I was curious about something that I thought you guys could help me with. I just purchased a new Sig Sauer 1911 Carry Nightmare. I took it to the range tonight and shot it for the second time.The first time was at my outdoor gun club and tonight was at an indoor range. During the visits I had about 10 out of 100 eject straight into my forehead each trip.Tonight it was enough so that it drew blood and people were wondering what happened. My question is that if this is normal? I have 2 other 1911's and 6 other semi-auto's and have maybe had this happen once or twice in 5 years of shooting. Does it have anything to do with the shorter barrel of this 1911? Does it have something to do with the gun at all or do you think my stance or something changed? I was just looking for some help because I noticed towards the end I even started to flinch when shooting. I'm not sure what is going on and wondering if it something that can be fixed.

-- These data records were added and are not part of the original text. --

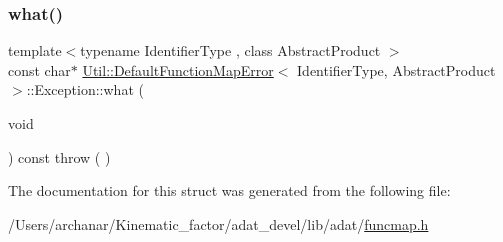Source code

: \subsubsection{\texorpdfstring{what()}{what()}\hspace{0.1cm}{\footnotesize\ttfamily [2/2]}}
{\footnotesize\ttfamily template$<$typename Identifier\+Type , class Abstract\+Product $>$ \\
const char$\ast$ \mbox{\hyperlink{structUtil_1_1DefaultFunctionMapError}{Util\+::\+Default\+Function\+Map\+Error}}$<$ Identifier\+Type, Abstract\+Product $>$\+::Exception\+::what (\begin{DoxyParamCaption}\item[{void}]{ }\end{DoxyParamCaption}) const throw ( ) \hspace{0.3cm}{\ttfamily [inline]}}



The documentation for this struct was generated from the following file\+:\begin{DoxyCompactItemize}
\item 
/\+Users/archanar/\+Kinematic\+\_\+factor/adat\+\_\+devel/lib/adat/\mbox{\hyperlink{lib_2adat_2funcmap_8h}{funcmap.\+h}}\end{DoxyCompactItemize}
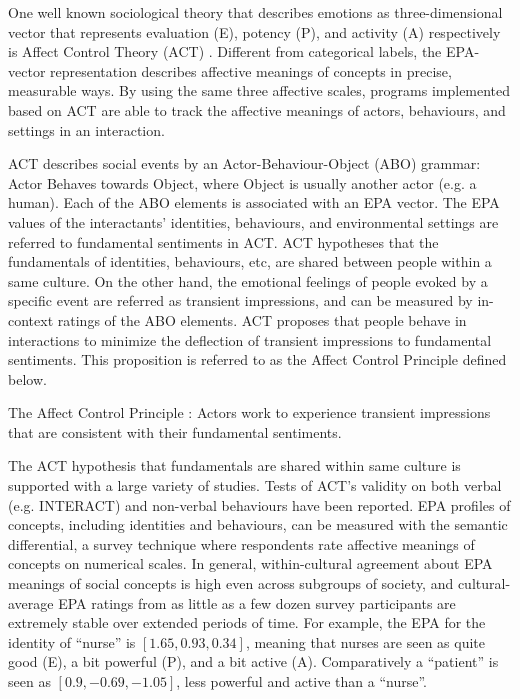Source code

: One well known sociological theory that describes emotions as three-dimensional vector that represents evaluation (E), potency (P), and activity (A) respectively is Affect Control Theory (ACT) \cite{robinson2006affect}. Different from categorical labels, the EPA-vector representation describes affective meanings of concepts in precise, measurable ways. By using the same three affective scales, programs implemented based on ACT are able to track the affective meanings of actors, behaviours, and settings in an interaction.

ACT describes social events by an Actor-Behaviour-Object (ABO) grammar: Actor Behaves towards Object, where Object is usually another actor (e.g. a human). Each of the ABO elements is associated with an EPA vector. The EPA values of the interactants' identities, behaviours, and environmental settings are referred to fundamental sentiments in ACT. ACT hypotheses that the fundamentals of identities, behaviours, etc, are shared between people within a same culture. On the other hand, the emotional feelings of people evoked by a specific event are referred as transient impressions, and can be measured by in-context ratings of the ABO elements. ACT proposes that people behave in interactions to minimize the deflection of transient impressions to fundamental sentiments. This proposition is referred to as the Affect Control Principle defined below.

The Affect Control Principle \cite{robinson2006affect}: Actors work to experience transient impressions that are consistent with their fundamental sentiments. 

The ACT hypothesis that fundamentals are shared within same culture is supported with a large variety of studies. Tests of ACT's validity on both verbal (e.g. INTERACT) and non-verbal behaviours \cite{schroder2013culture} have been reported. EPA profiles of concepts, including identities and behaviours, can be measured with the semantic differential, a survey technique where respondents rate affective meanings of concepts on numerical scales. In general, within-cultural agreement about EPA meanings of social concepts is high even across subgroups of society, and cultural-average EPA ratings from as little as a few dozen survey participants are extremely stable over extended periods of time. For example, the EPA for the identity of ``nurse'' is $[1.65, 0.93, 0.34]$, meaning that nurses are seen as quite good (E), a bit powerful (P), and a bit active (A). Comparatively a ``patient'' is seen as $[0.9, -0.69, -1.05]$, less powerful and active than a ``nurse''.

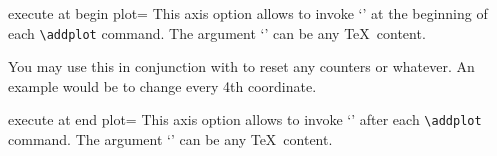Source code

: \begin{pgfplotskey}{execute at begin plot=}
This axis option allows to invoke `' at the beginning of each \lstinline!\addplot! command. The argument `' can be any \TeX\ content.

You may use this in conjunction with  to reset any counters or whatever. An example would be to change every 4th coordinate.
\end{pgfplotskey}

\begin{pgfplotskey}{execute at end plot=}
This axis option allows to invoke `' after each \lstinline!\addplot! command. The argument `' can be any \TeX\ content.
\end{pgfplotskey}
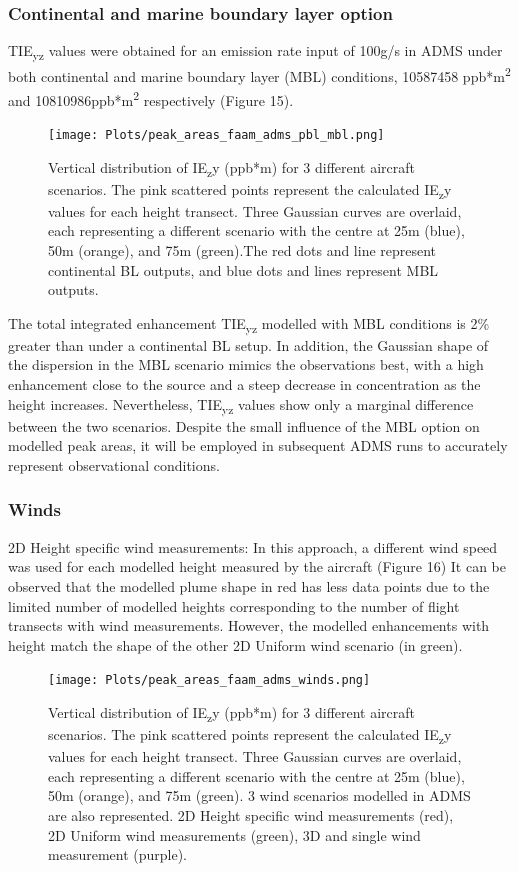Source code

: \documentclass[12pt]{article}
\begin{document}
\subsubsection{Continental and marine boundary layer option}
TIE\textsubscript{yz} values were obtained for an emission rate input of 100g/s in ADMS under both continental and marine boundary layer (MBL) conditions, 10587458 ppb*m\textsuperscript{2} and 10810986ppb*m\textsuperscript{2} respectively (Figure 15).
\begin{figure}[H]
\centering
\texttt{[image: Plots/peak\_areas\_faam\_adms\_pbl\_mbl.png]}
\caption{\label{fig:volume source}}Vertical distribution of IE\textsubscript{z}y
(ppb*m) for 3 different aircraft scenarios. The pink scattered points represent the calculated IE\textsubscript{z}y values for each height transect. Three Gaussian curves are overlaid, each representing a different scenario with the centre at 25m (blue), 50m (orange), and 75m (green).The red dots and line represent continental BL outputs, and blue dots and lines represent MBL outputs. 
\end{figure}

The total integrated enhancement TIE\textsubscript{yz} modelled with MBL conditions is 2\% greater than under a continental BL setup. In addition, the Gaussian shape of the dispersion in the MBL scenario mimics the observations best, with a high enhancement close to the source and a steep decrease in concentration as the height increases. Nevertheless, TIE\textsubscript{yz} values show only a marginal difference between the two scenarios. Despite the small influence of the MBL option on modelled peak areas, it will be employed in subsequent ADMS runs to accurately  represent  observational conditions.

\subsubsection{Winds}
2D Height specific wind measurements:  In this approach, a different wind speed was used for each modelled height measured by the aircraft (Figure 16) It can be observed that the modelled plume shape in red has less data points due to the limited number  of modelled heights corresponding to the number of flight transects with wind measurements. However, the modelled enhancements with height match the shape of the other 2D Uniform wind scenario (in green).

\begin{figure}[H]
\centering
\texttt{[image: Plots/peak\_areas\_faam\_adms\_winds.png]}
\caption{\label{fig:volume source}}Vertical distribution of IE\textsubscript{z}y
(ppb*m) for 3 different aircraft scenarios. The pink scattered points represent the calculated IE\textsubscript{z}y values for each height transect. Three Gaussian curves are overlaid, each representing a different scenario with the centre at 25m (blue), 50m (orange), and 75m (green). 3 wind scenarios modelled in ADMS are also represented. 2D  Height specific wind measurements (red), 2D Uniform wind measurements (green), 3D and single wind measurement (purple). 
\end{figure}
\end{document}
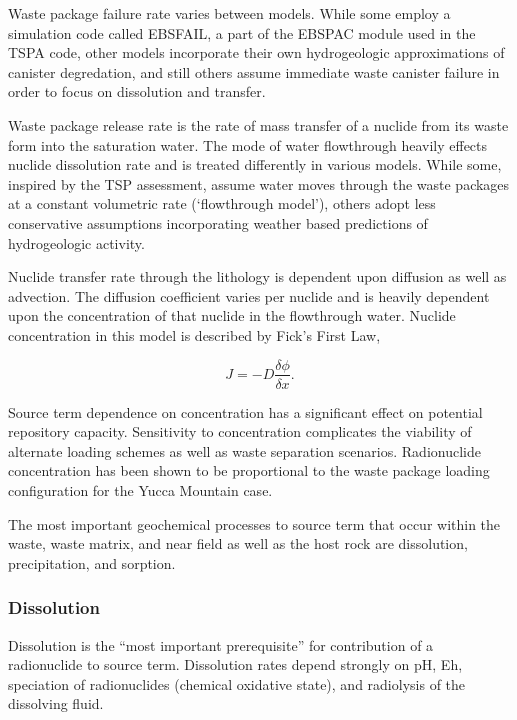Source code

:Waste package failure rate varies between models. While some employ a 
simulation code called EBSFAIL, a part of the EBSPAC module used in 
the TSPA code, other models incorporate their own hydrogeologic 
approximations of canister degredation, and still others assume 
immediate waste canister failure in order to focus on dissolution and 
transfer. 

Waste package release rate is the rate of mass transfer of a nuclide 
from its waste form into the saturation water. The mode of water 
flowthrough heavily effects nuclide dissolution rate and is treated 
differently in various models. While some, inspired by the TSP 
assessment, assume water moves through the waste packages at a 
constant volumetric rate (`flowthrough model'), others adopt less 
conservative assumptions incorporating weather based predictions of 
hydrogeologic activity.

Nuclide transfer rate through the lithology is  dependent upon 
diffusion as well as advection.  The diffusion coefficient varies per 
nuclide and is heavily dependent upon the concentration of that 
nuclide in the flowthrough water. Nuclide concentration in this model 
is described by Fick's First Law, 

\begin{equation}
J = -D\frac{\delta\phi}{\delta x}.
\end{equation}

Source term dependence on concentration has a significant effect on 
potential repository capacity. Sensitivity to concentration 
complicates the viability of alternate loading schemes as well as 
waste separation scenarios. Radionuclide concentration has been shown 
to be proportional to the waste package loading configuration for the 
Yucca Mountain 
case.\cite{ahn_relationship_2002,kawasaki_congruent_2004}

The most important geochemical processes to source term that occur within 
the waste, waste matrix, and near field as well as the host rock are 
dissolution, precipitation, and sorption. \cite{bracke_safety_2008}

\subsubsection{Dissolution}

Dissolution is the ``most important prerequisite'' for contribution of 
a radionuclide to source term. Dissolution rates depend strongly on 
pH, Eh, speciation of radionuclides (chemical oxidative state), and 
radiolysis of the dissolving fluid.


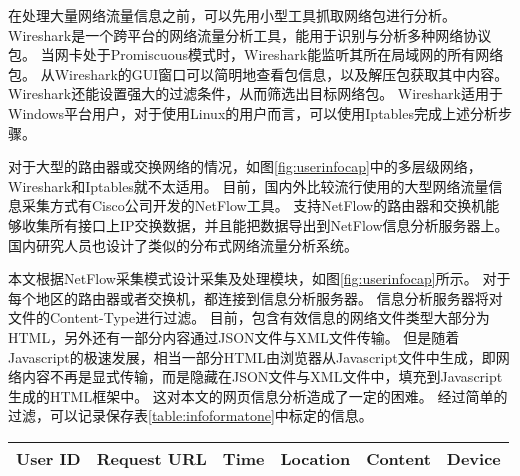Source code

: \begin{center}
\label{fig:userinfocap}
\end{center}

在处理大量网络流量信息之前，可以先用小型工具抓取网络包进行分析。
Wireshark是一个跨平台的网络流量分析工具，能用于识别与分析多种网络协议包。
当网卡处于Promiscuous模式时，Wireshark能监听其所在局域网的所有网络包。
从Wireshark的GUI窗口可以简明地查看包信息，以及解压包获取其中内容。
Wireshark还能设置强大的过滤条件，从而筛选出目标网络包。
Wireshark适用于Windows平台用户，对于使用Linux的用户而言，可以使用Iptables完成上述分析步骤。

对于大型的路由器或交换网络的情况，如图\ref{fig:userinfocap}中的多层级网络，Wireshark和Iptables就不太适用。
目前，国内外比较流行使用的大型网络流量信息采集方式有Cisco公司开发的NetFlow工具。
支持NetFlow的路由器和交换机能够收集所有接口上IP交换数据，并且能把数据导出到NetFlow信息分析服务器上。
国内研究人员也设计了类似的分布式网络流量分析系统\supercite{乔媛媛2014基于,延皓2011基于流量监测的网络用户行为分析,董超2013基于网络流量监测的移动互联网特征研究}。

本文根据NetFlow采集模式设计采集及处理模块，如图\ref{fig:userinfocap}所示。
对于每个地区的路由器或者交换机，都连接到信息分析服务器。
信息分析服务器将对文件的Content-Type进行过滤。
目前，包含有效信息的网络文件类型大部分为HTML，另外还有一部分内容通过JSON文件与XML文件传输。
但是随着Javascript的极速发展，相当一部分HTML由浏览器从Javascript文件中生成，即网络内容不再是显式传输，而是隐藏在JSON文件与XML文件中，填充到Javascript生成的HTML框架中。
这对本文的网页信息分析造成了一定的困难。
经过简单的过滤，可以记录保存表\ref{table:infoformatone}中标定的信息。
\begin{center}
\label{table:infoformatone}
\begin{tabular}{c|c|c|c|c|c}
	\hline
	User ID & Request URL & Time & Location & Content & Device \\
	\hline
\end{tabular}
\end{center}


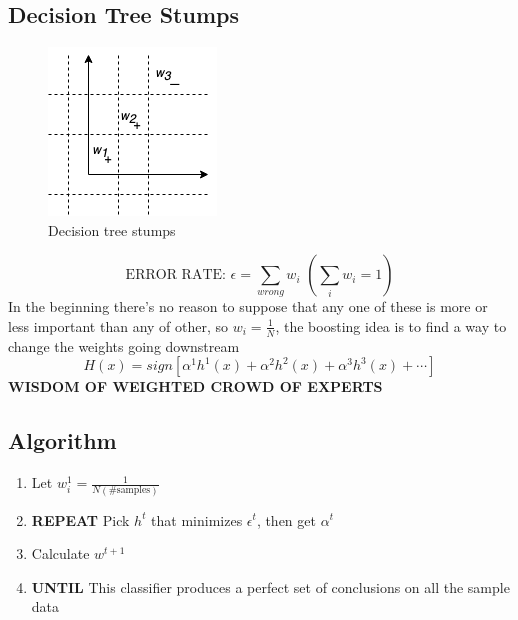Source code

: \documentclass[12pt]{book}
\begin{document}
\subsection{Decision Tree Stumps}
\begin{figure}[ht]
	\centering
	\includegraphics[scale=0.8]{Figure/Figure17_5.png}
	\caption{Decision tree stumps}
\end{figure}
$$\text{ERROR RATE: }\epsilon=\sum_{wrong}w_i\,\,(\sum_i w_i = 1)$$
\indent In the beginning there's no reason to suppose that any one of these is more or less important than any of other, so $w_i=\frac{1}{N}$, the boosting idea is to find a way to change the weights going downstream
$$H(x)=sign[\alpha^1h^1(x)+\alpha^2h^2(x)+\alpha^3h^3(x)+\cdots]$$
\indent \textbf{WISDOM OF WEIGHTED CROWD OF EXPERTS}
\subsection{Algorithm}
\begin{enumerate}
	\item Let $w_i^1=\frac{1}{N(\text{\# samples})}$
	\item \textbf{REPEAT} Pick $h^t$ that minimizes $\epsilon^t$, then get $\alpha^t$
	\item Calculate $w^{t+1}$
	\item \textbf{UNTIL} This classifier produces a perfect set of conclusions on all the sample data
\end{enumerate}
\newpage
\end{document}
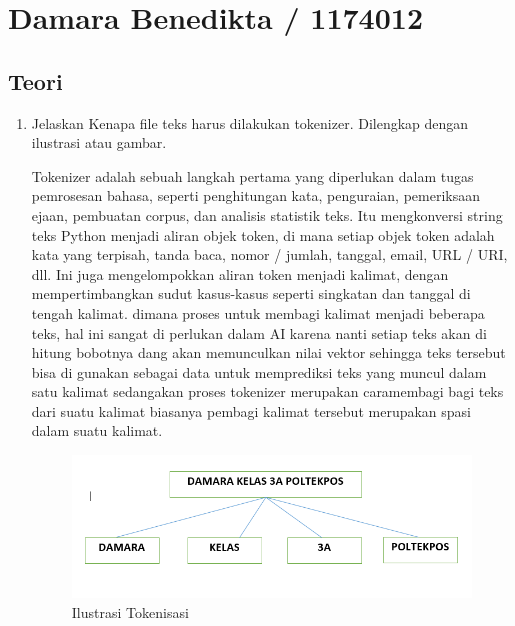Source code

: \section{Damara Benedikta / 1174012}
\subsection{Teori}

\begin{enumerate}

\item Jelaskan Kenapa file teks harus dilakukan tokenizer. Dilengkap dengan ilustrasi atau gambar.\par
Tokenizer adalah  sebuah langkah pertama yang diperlukan dalam tugas pemrosesan bahasa, 
seperti penghitungan kata, penguraian, pemeriksaan ejaan, pembuatan corpus, dan analisis statistik teks. 
Itu mengkonversi string teks Python menjadi aliran objek token, di mana setiap objek token adalah kata yang terpisah,
tanda baca, nomor / jumlah, tanggal, email, URL / URI, dll. Ini juga mengelompokkan aliran token menjadi kalimat, 
dengan mempertimbangkan sudut kasus-kasus seperti singkatan dan tanggal di tengah kalimat. 
dimana proses untuk membagi kalimat menjadi beberapa teks, 
hal ini sangat di perlukan dalam AI karena nanti setiap teks akan di hitung bobotnya dang akan memunculkan nilai 
vektor sehingga teks tersebut bisa di gunakan sebagai data untuk memprediksi teks yang muncul dalam satu kalimat 
sedangakan proses tokenizer merupakan caramembagi bagi teks dari suatu kalimat biasanya pembagi kalimat tersebut merupakan spasi
dalam suatu kalimat.

\begin{figure}[ht]
\centering
\includegraphics[scale=0.4]{figures/1174012/chapter7/1,1.PNG}
\caption{Ilustrasi Tokenisasi}
\label{Contoh}
\end{figure}



\end{enumerate}

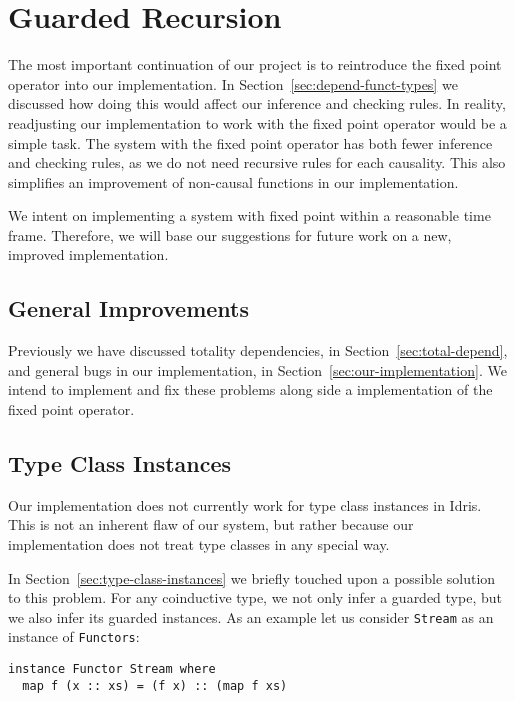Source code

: % 
\section{Guarded Recursion}
\label{sec:guarded-recursion-1}
The most important continuation of our project is to reintroduce the fixed point
operator into our implementation. In Section~\ref{sec:depend-funct-types} we
discussed how doing this would affect our inference and checking rules. In
reality, readjusting our implementation to work with the fixed point operator
would be a simple task. The system with the fixed point operator has both fewer
inference and checking rules, as we do not need recursive rules for each
causality. This also simplifies an improvement of non-causal functions in our implementation.

We intent on implementing a system with fixed point within a reasonable
time frame. Therefore, we will base our suggestions for future work on a new, improved
implementation.

\subsection{General Improvements}
Previously we have discussed totality dependencies, in
Section~\ref{sec:total-depend}, and general bugs in our implementation, in
Section~\ref{sec:our-implementation}. We intend to implement and fix these
problems along side a implementation of the fixed point operator.

\subsection{Type Class Instances}
Our implementation does not currently work for type class instances in
Idris. This is not an
inherent flaw of our system, but rather because our implementation does not
treat type classes in any special way.

In Section~\ref{sec:type-class-instances} we briefly touched upon a possible
solution to this problem. For any coinductive type, we not only infer a
guarded type, but we also infer its guarded instances. As an example let us
consider \texttt{Stream} as an instance of \texttt{Functors}:

\begin{lstlisting}[mathescape, title=\idrisBlock]
instance Functor Stream where
  map f (x :: xs) = (f x) :: (map f xs)
\end{lstlisting}

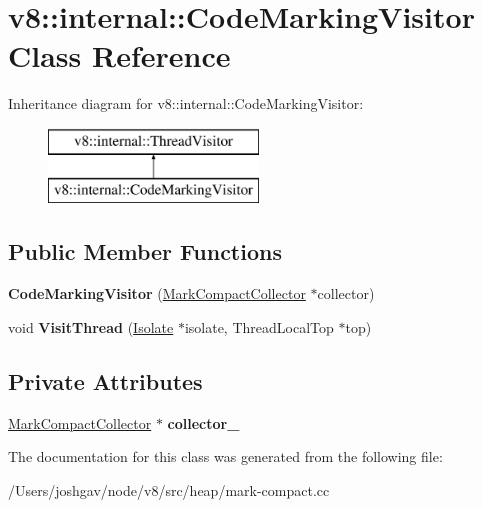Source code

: \hypertarget{classv8_1_1internal_1_1_code_marking_visitor}{}\section{v8\+:\+:internal\+:\+:Code\+Marking\+Visitor Class Reference}
\label{classv8_1_1internal_1_1_code_marking_visitor}
Inheritance diagram for v8\+:\+:internal\+:\+:Code\+Marking\+Visitor\+:\begin{figure}[H]
\begin{center}
\leavevmode
\includegraphics[height=2.000000cm]{classv8_1_1internal_1_1_code_marking_visitor}
\end{center}
\end{figure}
\subsection*{Public Member Functions}
\begin{DoxyCompactItemize}
\item 
{\bfseries Code\+Marking\+Visitor} (\hyperlink{classv8_1_1internal_1_1_mark_compact_collector}{Mark\+Compact\+Collector} $\ast$collector)\hypertarget{classv8_1_1internal_1_1_code_marking_visitor_a9f59e9cca9fb762293084e19b683f880}{}\label{classv8_1_1internal_1_1_code_marking_visitor_a9f59e9cca9fb762293084e19b683f880}

\item 
void {\bfseries Visit\+Thread} (\hyperlink{classv8_1_1internal_1_1_isolate}{Isolate} $\ast$isolate, Thread\+Local\+Top $\ast$top)\hypertarget{classv8_1_1internal_1_1_code_marking_visitor_ad7ce896e6a147783b087525a59b09181}{}\label{classv8_1_1internal_1_1_code_marking_visitor_ad7ce896e6a147783b087525a59b09181}

\end{DoxyCompactItemize}
\subsection*{Private Attributes}
\begin{DoxyCompactItemize}
\item 
\hyperlink{classv8_1_1internal_1_1_mark_compact_collector}{Mark\+Compact\+Collector} $\ast$ {\bfseries collector\+\_\+}\hypertarget{classv8_1_1internal_1_1_code_marking_visitor_ae80d3624b8a4bec775e5f86cbc760ec0}{}\label{classv8_1_1internal_1_1_code_marking_visitor_ae80d3624b8a4bec775e5f86cbc760ec0}

\end{DoxyCompactItemize}


The documentation for this class was generated from the following file\+:\begin{DoxyCompactItemize}
\item 
/\+Users/joshgav/node/v8/src/heap/mark-\/compact.\+cc\end{DoxyCompactItemize}
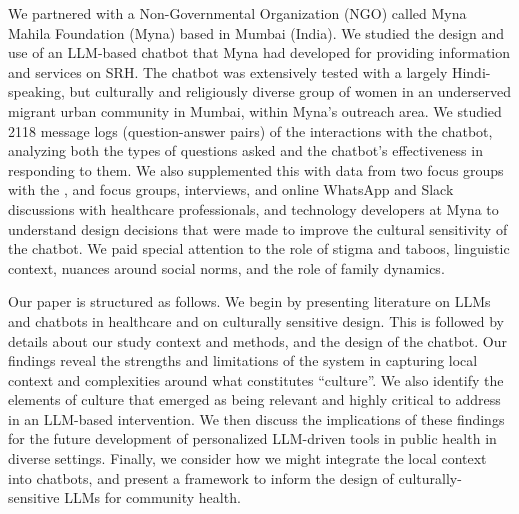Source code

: We partnered with a Non-Governmental Organization (NGO) called Myna Mahila Foundation (Myna) based in Mumbai (India). We studied the design and use of an LLM-based chatbot that Myna had developed for providing information and services on SRH. 
The chatbot was extensively tested with a largely Hindi-speaking, but culturally and religiously diverse group of women  in an underserved migrant urban community in Mumbai, within Myna's outreach area.
We  studied 2118 message logs (question-answer pairs) of the   interactions with the chatbot, analyzing both the types of questions asked and the chatbot's effectiveness in responding to them. We also supplemented this with data from two focus groups with the , and focus groups, interviews, and online WhatsApp and Slack discussions with healthcare professionals, and technology developers at Myna to understand design decisions that were made to improve the cultural sensitivity of the chatbot. 
We paid special attention to the role of stigma and taboos, linguistic context, nuances around social norms, and the role of family dynamics. 

Our paper is structured as follows. We begin by presenting literature on LLMs and chatbots in healthcare and on culturally sensitive design. This is followed by details about our study context and methods, and the design of the chatbot. 
Our findings reveal the strengths and limitations of the system in capturing local context and complexities around
what constitutes ``culture''.
We also identify the elements of culture that emerged as being relevant and highly critical to address in an LLM-based intervention. 
We then discuss the implications of these findings for the future development of personalized LLM-driven tools in public health in diverse settings.
Finally, we consider how we might integrate the local context into chatbots, and present a framework to inform the design of culturally-sensitive LLMs for community health.
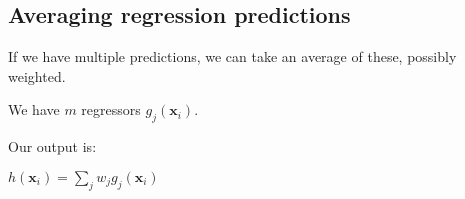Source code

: 
\subsection{Averaging regression predictions}

If we have multiple predictions, we can take an average of these, possibly weighted.

We have \(m\) regressors \(g_j(\mathbf x_i)\).

Our output is:

\(h(\mathbf x_i)=\sum_j w_jg_j(\mathbf x_i)\)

Thanks for any help you guys can give.


----------



## VAMarine (Dec 25, 2008)

That's typically an extractor and/or ejector issue, contact Sig and get an RMA for your gun and they should be more than willing to fix it under warranty.


----------



## Tip (Aug 22, 2012)

May get better after break-in.
Wife's H&K P30 liked to bang rounds straight back with one certain ammo when new -- after about 200-300 round break-in it no longer does -- pitches over right shoulder no matter what I feed it now.


----------



## chessail77 (Mar 15, 2011)

Doesn't sound right at all, contact Sig customer service......JJ


----------



## rex (Jan 27, 2012)

Like VA said,it's common for extractors to not be tuned nowadays and a search will show you how to do it.This is an internal extractor right,and it has an extended ejector?Sig will fix it if you don't feel comfortable doing it,but it's pretty easy.How many rounds do you have through it so far?


----------



## bassjam04 (Jul 13, 2011)

What VA said-Ive never dealt directly with Sig customer service but a good friend of mine has.They were awesome to deal with and were more than happy to take care of his issue.


----------



## OneShotDrop (Nov 20, 2011)

Thanks for all the help. I only have about 250-300 rounds through it. I'm going to call Sig's custermer service in the morning and see how to proceed. I wanted a little info before I called them in case it had nothing to do with the gun at all. I'm glad it sounds like something that can be fixed as I really do like the gun.


----------



## rex (Jan 27, 2012)

Let us know the outcome,my bet is too little extractor tension.


----------



## Jrags (Jul 15, 2012)

Any word yet?


----------



## cjs1945 (Nov 26, 2012)

I have a Colt Combat Commander made in 1973 and a Ruger SR1911 and have never had that problem with either one of them, actually i have never had any problems with them.


----------